------ PROVIDED RECORDS ------
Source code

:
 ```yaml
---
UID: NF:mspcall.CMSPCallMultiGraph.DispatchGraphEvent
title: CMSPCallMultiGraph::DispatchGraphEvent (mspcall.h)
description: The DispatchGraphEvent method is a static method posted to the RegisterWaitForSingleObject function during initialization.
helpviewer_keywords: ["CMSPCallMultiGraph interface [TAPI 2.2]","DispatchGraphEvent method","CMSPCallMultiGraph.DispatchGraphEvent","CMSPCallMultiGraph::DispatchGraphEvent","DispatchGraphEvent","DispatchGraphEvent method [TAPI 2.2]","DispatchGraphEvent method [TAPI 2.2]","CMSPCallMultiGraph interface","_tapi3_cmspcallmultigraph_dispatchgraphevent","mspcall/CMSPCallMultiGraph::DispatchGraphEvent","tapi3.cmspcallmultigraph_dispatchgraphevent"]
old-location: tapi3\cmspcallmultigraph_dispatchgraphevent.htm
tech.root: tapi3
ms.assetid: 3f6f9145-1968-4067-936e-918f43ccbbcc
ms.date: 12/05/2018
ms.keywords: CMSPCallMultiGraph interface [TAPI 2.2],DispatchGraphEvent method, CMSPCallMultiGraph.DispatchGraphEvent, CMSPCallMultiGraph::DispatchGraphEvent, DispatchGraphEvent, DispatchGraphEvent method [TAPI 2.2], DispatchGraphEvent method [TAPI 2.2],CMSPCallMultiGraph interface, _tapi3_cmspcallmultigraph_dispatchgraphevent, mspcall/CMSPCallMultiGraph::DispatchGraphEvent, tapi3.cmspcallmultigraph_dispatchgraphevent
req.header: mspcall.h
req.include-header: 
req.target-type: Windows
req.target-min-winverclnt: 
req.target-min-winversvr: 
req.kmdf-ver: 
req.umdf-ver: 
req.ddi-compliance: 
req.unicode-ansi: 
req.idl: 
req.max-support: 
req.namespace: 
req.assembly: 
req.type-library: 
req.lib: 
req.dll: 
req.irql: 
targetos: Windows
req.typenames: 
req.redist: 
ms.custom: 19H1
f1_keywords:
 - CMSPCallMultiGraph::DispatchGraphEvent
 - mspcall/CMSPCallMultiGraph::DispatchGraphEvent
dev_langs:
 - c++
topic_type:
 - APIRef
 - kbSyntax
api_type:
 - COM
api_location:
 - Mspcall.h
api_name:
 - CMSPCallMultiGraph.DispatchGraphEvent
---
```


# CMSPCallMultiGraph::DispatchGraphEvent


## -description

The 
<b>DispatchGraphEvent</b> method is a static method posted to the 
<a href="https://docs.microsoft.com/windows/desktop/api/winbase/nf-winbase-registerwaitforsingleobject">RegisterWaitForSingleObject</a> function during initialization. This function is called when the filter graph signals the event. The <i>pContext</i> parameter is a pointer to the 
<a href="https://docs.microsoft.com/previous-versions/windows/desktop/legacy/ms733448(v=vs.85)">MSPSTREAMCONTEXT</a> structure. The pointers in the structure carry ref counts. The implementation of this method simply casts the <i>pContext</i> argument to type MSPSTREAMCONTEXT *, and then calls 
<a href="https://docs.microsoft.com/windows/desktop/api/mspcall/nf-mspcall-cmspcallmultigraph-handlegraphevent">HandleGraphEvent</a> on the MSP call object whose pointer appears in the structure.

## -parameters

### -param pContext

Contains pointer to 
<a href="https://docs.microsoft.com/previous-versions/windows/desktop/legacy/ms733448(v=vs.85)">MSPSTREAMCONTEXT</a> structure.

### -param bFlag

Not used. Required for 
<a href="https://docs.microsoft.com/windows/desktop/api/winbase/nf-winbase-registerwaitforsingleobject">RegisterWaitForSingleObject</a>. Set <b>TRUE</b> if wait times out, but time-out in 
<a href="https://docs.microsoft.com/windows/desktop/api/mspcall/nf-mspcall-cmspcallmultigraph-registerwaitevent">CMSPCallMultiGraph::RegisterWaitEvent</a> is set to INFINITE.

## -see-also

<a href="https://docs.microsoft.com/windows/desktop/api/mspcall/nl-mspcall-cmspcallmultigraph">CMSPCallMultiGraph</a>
------
------ PROVIDED RECORDS ------
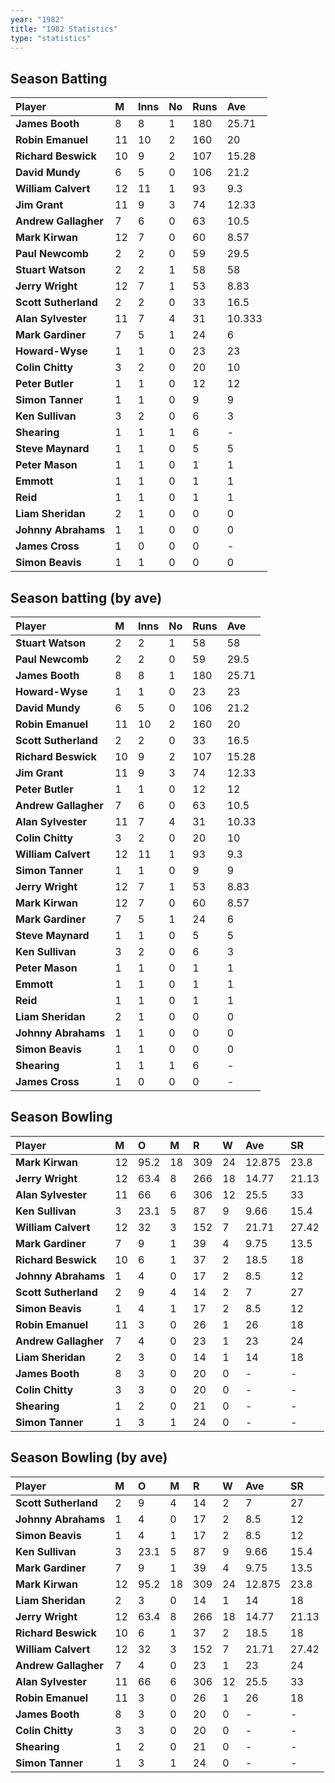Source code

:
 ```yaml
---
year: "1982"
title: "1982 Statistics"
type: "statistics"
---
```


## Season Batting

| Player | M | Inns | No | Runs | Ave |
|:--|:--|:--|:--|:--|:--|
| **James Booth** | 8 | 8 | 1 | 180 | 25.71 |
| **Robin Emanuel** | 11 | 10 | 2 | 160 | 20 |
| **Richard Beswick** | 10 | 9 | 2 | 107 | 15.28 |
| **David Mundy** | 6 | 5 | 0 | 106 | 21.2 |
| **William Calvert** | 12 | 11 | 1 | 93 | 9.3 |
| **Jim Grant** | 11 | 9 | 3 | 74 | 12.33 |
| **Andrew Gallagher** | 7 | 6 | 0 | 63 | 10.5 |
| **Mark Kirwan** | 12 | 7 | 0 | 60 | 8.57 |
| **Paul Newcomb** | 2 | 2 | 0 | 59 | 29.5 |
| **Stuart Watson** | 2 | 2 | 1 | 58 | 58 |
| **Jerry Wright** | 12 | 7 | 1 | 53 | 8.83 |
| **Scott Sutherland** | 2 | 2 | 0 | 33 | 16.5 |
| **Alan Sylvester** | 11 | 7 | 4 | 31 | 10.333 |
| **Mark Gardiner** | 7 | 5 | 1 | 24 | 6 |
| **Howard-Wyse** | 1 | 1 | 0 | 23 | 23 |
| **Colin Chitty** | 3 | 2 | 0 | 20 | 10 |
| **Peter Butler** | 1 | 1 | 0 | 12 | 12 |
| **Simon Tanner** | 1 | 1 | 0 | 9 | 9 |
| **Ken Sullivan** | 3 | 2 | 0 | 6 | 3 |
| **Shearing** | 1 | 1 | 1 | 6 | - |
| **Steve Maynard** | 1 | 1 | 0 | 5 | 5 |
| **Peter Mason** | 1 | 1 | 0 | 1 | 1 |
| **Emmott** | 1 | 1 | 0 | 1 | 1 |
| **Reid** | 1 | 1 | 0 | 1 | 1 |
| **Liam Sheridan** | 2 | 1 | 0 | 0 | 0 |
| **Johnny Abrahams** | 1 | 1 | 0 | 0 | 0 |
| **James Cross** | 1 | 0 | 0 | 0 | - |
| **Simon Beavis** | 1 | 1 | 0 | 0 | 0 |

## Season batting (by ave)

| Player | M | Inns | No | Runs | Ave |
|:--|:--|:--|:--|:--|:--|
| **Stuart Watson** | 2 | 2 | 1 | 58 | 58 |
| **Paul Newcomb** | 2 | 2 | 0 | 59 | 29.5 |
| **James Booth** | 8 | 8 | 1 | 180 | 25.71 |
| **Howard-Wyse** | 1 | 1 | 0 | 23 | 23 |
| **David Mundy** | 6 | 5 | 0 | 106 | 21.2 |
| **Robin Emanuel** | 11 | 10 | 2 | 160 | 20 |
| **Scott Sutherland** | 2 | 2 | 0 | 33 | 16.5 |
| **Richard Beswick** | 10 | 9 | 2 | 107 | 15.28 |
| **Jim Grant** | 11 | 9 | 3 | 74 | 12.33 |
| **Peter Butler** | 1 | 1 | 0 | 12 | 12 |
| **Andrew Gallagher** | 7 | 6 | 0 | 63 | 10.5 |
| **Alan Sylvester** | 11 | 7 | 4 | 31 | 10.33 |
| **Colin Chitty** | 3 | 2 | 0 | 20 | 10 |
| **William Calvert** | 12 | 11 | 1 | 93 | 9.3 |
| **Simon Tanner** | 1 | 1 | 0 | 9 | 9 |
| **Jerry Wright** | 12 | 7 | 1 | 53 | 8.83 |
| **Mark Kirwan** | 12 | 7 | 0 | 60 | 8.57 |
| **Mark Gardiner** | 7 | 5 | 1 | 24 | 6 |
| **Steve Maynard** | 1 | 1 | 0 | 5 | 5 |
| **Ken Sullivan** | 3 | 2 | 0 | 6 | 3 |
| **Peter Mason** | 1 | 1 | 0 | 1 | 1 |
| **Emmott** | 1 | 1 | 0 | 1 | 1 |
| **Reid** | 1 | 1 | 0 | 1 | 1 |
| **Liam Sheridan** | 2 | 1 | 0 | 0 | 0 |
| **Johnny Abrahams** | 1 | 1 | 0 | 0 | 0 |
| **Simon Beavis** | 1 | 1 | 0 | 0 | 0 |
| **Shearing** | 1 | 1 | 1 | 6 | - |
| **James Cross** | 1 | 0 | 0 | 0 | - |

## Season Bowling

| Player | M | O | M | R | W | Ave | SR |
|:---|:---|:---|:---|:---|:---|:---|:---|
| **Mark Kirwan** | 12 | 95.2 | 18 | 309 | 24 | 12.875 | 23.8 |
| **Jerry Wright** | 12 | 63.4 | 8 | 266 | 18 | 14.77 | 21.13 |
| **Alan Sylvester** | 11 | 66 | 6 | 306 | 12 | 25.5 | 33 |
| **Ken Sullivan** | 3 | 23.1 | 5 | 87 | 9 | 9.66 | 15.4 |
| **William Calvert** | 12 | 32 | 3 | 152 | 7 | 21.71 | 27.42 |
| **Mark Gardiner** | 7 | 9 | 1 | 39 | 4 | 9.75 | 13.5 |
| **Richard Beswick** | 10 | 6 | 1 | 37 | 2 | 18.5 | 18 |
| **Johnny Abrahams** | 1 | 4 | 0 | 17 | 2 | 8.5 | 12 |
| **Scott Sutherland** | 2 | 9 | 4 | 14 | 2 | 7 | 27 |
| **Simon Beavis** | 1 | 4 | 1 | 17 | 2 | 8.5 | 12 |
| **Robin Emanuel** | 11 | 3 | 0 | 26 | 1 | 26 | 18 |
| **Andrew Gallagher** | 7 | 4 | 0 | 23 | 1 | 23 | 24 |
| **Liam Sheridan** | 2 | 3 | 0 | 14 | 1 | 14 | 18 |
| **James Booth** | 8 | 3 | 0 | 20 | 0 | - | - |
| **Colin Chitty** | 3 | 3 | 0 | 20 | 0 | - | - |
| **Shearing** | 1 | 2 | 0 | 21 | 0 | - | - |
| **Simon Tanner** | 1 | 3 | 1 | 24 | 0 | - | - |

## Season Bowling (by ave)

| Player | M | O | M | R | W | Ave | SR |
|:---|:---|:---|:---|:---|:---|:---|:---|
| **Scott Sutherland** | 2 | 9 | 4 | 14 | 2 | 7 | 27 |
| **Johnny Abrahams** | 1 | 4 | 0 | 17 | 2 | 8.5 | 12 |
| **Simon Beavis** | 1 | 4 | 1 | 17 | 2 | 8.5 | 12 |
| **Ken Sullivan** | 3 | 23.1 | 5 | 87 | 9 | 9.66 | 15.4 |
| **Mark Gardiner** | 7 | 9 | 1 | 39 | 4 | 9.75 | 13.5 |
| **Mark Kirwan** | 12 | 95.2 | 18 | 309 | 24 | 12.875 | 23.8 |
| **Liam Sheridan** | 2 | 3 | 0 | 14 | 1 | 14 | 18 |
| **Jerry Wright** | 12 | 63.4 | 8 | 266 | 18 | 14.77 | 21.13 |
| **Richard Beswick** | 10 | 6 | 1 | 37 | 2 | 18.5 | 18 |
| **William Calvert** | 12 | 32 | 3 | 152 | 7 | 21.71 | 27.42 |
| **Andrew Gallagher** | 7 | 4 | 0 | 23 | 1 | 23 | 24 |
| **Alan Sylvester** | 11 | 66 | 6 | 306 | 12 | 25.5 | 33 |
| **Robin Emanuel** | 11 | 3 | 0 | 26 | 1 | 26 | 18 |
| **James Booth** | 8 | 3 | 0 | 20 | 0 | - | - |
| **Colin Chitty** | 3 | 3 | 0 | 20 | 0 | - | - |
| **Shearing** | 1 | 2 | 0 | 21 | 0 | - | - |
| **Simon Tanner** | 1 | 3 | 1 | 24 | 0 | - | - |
------
→ EXERCISE:
Whenever a line of the records holds the string "initialization", pick it out and copy it.

→ ANSWER TO THE PROBLEM:
description: The DispatchGraphEvent method is a static method posted to the RegisterWaitForSingleObject function during initialization.
<a href="https://docs.microsoft.com/windows/desktop/api/winbase/nf-winbase-registerwaitforsingleobject">RegisterWaitForSingleObject</a> function during initialization. This function is called when the filter graph signals the event. The <i>pContext</i> parameter is a pointer to the 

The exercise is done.